Além disso, a maioria das faculdades não leciona esta matéria, pois ainda também focadas nos direitos individuais e patrimoniais. Os Núcleos de Prática Jurídica nas Faculdades também padecem deste vício e vive-se um círculo vicioso no meio jurídico.

Muito embora o discurso reinante no meio jurídico seja de “justiça” judicializada como forma de “justiça social”,  e que não se pode mercantilizar, na prática o que se discute nos processos judiciais é quase sempre apenas questão patrimonial que não mudam o status quo das relações sociais, o que somente pode dar-se através de ações civis públicas.

Para que o direito coletivo seja mais comum é preciso que se torne mais frequente no dia a dia , e não apenas através de medidas pelo Ministério Público.

É importante discutirmos medidas que ampliem o rol de legitimados para ajuizar ação civil pública para permitir ao cidadão a legitimidade ativa, bem como ou excluir a regra de prazo de carência para a entidade social ajuizar ação civil pública. Além disso, as ações civis públicas deveriam ter prioridade para processamento e  julgamento, e também retirar a vedação do uso de ação civil pública para a área tributária. Com estas medidas, estaríamos evitando ações repetitivas e estimulando a função social do processo e de seus atores, o que seria outro foco.

Outrossim, é que a ação civil pública tem um aspecto diferenciado no tocante à coisa julgada para caso de improcedência, conforme artigo 103 da Lei 8.078/90, ou seja, não ficam vedadas as ações individuais, para quem não foi litisconsorte. Logo, isto fica claro que o foco da ação civil pública é direito metaindividual, ou seja, difusos, coletivos e individuais homogêneos.

Interessante destacar que a vedação prevista na lei 7.347/85 no sentido de impedir uso de ação civil pública para matérias tributárias é restrita a esta via processual, e não inclui MS Coletivo, nem ação popular.

Também temos o outro lado, o qual consiste na banalização das ações civis públicas ao equivocadamente ajuizar as mesmas para direitos individuais isolados, pois há um desvio de finalidade, uma vez que o objetivo da ação civil pública não é o direito individual.

O exemplo mais comum é na área de saúde. Nesta área podemos ter aspectos de direito coletivo através de ação civil pública, ou direito individual, ainda que indisponível e relevante.  No segundo caso, pode-se até salvar uma vida, mas muitas continuaram a serem perdidas pela falha no sistema. Já no direito coletivo, o foco seria no sistema que atenderia a todos, ainda que alguns possam ser prejudicados pela “divisão” de recursos ou pela maior demora na resposta judicial.
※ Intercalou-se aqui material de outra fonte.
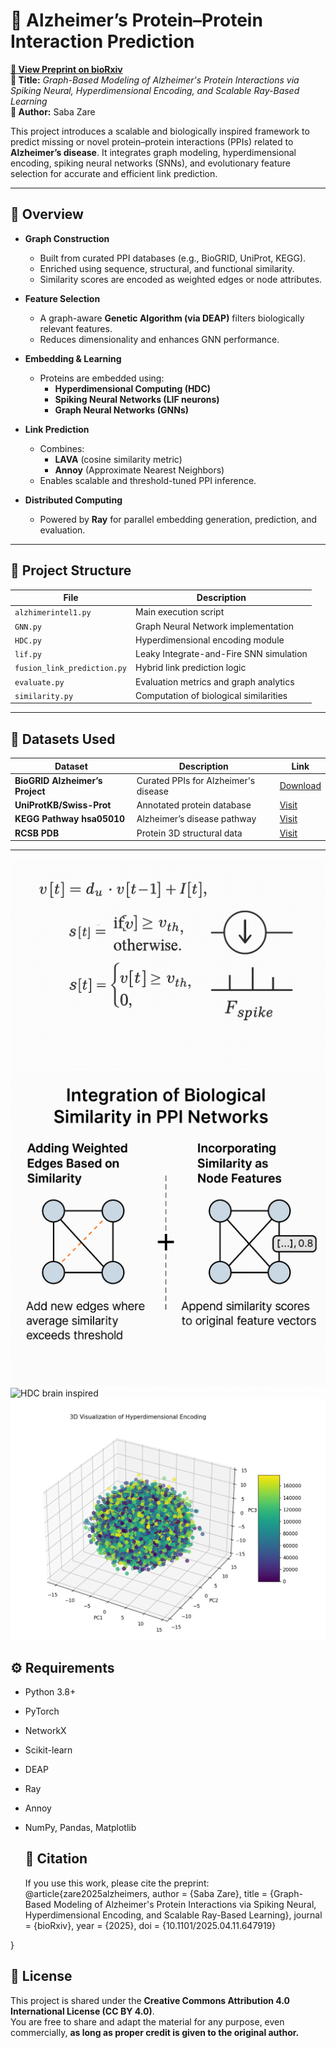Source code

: # 🧠 Alzheimer’s Protein–Protein Interaction Prediction

**[📄 View Preprint on bioRxiv](https://www.biorxiv.org/content/10.1101/2025.04.11.647919v1)**   
**📝 Title:** _Graph-Based Modeling of Alzheimer's Protein Interactions via Spiking Neural, Hyperdimensional Encoding, and Scalable Ray-Based Learning_  
**👤 Author:** Saba Zare

This project introduces a scalable and biologically inspired framework to predict missing or novel protein–protein interactions (PPIs) related to **Alzheimer’s disease**. It integrates graph modeling, hyperdimensional encoding, spiking neural networks (SNNs), and evolutionary feature selection for accurate and efficient link prediction.

---

## 🔬 Overview

- **Graph Construction**
  - Built from curated PPI databases (e.g., BioGRID, UniProt, KEGG).
  - Enriched using sequence, structural, and functional similarity.
  - Similarity scores are encoded as weighted edges or node attributes.

- **Feature Selection**
  - A graph-aware **Genetic Algorithm (via DEAP)** filters biologically relevant features.
  - Reduces dimensionality and enhances GNN performance.

- **Embedding & Learning**
  - Proteins are embedded using:
    - **Hyperdimensional Computing (HDC)**
    - **Spiking Neural Networks (LIF neurons)**
    - **Graph Neural Networks (GNNs)**

- **Link Prediction**
  - Combines:
    - **LAVA** (cosine similarity metric)
    - **Annoy** (Approximate Nearest Neighbors)
  - Enables scalable and threshold-tuned PPI inference.

- **Distributed Computing**
  - Powered by **Ray** for parallel embedding generation, prediction, and evaluation.

---

## 📁 Project Structure

| File | Description |
|------|-------------|
| `alzhimerintel1.py` | Main execution script |
| `GNN.py` | Graph Neural Network implementation |
| `HDC.py` | Hyperdimensional encoding module |
| `lif.py` | Leaky Integrate-and-Fire SNN simulation |
| `fusion_link_prediction.py` | Hybrid link prediction logic |
| `evaluate.py` | Evaluation metrics and graph analytics |
| `similarity.py` | Computation of biological similarities |

---

## 🧬 Datasets Used

| Dataset | Description | Link |
|--------|-------------|------|
| **BioGRID Alzheimer’s Project** | Curated PPIs for Alzheimer's disease | [Download](https://downloads.thebiogrid.org/File/BioGRID/Release-Archive/BIOGRID-4.4.244/BIOGRID-PROJECT-alzheimers_disease_project-4.4.244.zip) |
| **UniProtKB/Swiss-Prot** | Annotated protein database | [Visit](https://www.uniprot.org/uniprotkb) |
| **KEGG Pathway hsa05010** | Alzheimer’s disease pathway | [Visit](https://www.kegg.jp/entry/hsa05010) |
| **RCSB PDB** | Protein 3D structural data | [Visit](https://www.rcsb.org/docs/general-help/organization-of-3d-structures-in-the-protein-data-bank) |

---

![SNN structure](images/snn.png)
![node and edge structure](images/node_edges.png)
![HDC brain inspired](HDC.png)
![3d of hdc](images/3d_hdc.png)

## ⚙️ Requirements

- Python 3.8+
- PyTorch
- NetworkX
- Scikit-learn
- DEAP
- Ray
- Annoy
- NumPy, Pandas, Matplotlib

  ## 📣 Citation
  If you use this work, please cite the preprint:
@article{zare2025alzheimers,
  author = {Saba Zare},
  title = {Graph-Based Modeling of Alzheimer's Protein Interactions via Spiking Neural, Hyperdimensional Encoding, and Scalable Ray-Based Learning},
  journal = {bioRxiv},
  year = {2025},
  doi = {10.1101/2025.04.11.647919}

}
## 📄 License

This project is shared under the **Creative Commons Attribution 4.0 International License (CC BY 4.0)**.  
You are free to share and adapt the material for any purpose, even commercially, **as long as proper credit is given to the original author.**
Os dois casos citados são importantes e com perspectivas diferentes. O erro grave está em se tratar tudo como ação civil pública, pois isto leva a erros de estatísticas e até mesmo de mensuração de complexidade. Afinal, uma ação para direito individual tende a ser repetitiva, ou seja, sem complexidade  jurídica enquanto uma ação civil pública para direitos coletivos de política pública na área de saúde é bem complexa.

Além disso, erra-se ao ajuizar a ação civil pública para direitos individuais, pois isto impede o acesso do Ministério Público ao Juizado Especial da Fazenda Pública. Afinal, a Lei 12.153/09 veda que se discuta causas de direito coletivo e difuso no Juizado Especial, mas não impede que se ajuíze ações por interesse individual. Logo, é possível que o Ministério Público ajuíze ações para pleito de remédios ou outro atendimento médico individualizado no Juizado Especial da Fazenda Pública, caso use a ação sumaríssima em vez da ação civil pública.

Na atuação em defesa de direito individual indisponível, o Ministério Público não exerce advocacia, pois atua como substituto processual e não como representante processual (assistente jurídico da parte), esta diferença técnica é juridicamente relevante.

Portanto, a ação civil pública  deve ter como objeto os direitos coletivos, os difusos e os interesses individuais homogêneos. Quanto aos direitos individuais, ainda que indisponíveis, devem ser protegidos pelas ações específicas de natureza individual pelo rito específico, mesmo se proposta pelo Ministério Público, o que permite uma maior dimensão da avaliação das atividades e seus resultados, bem como coaduna como a visão social dos direitos coletivos.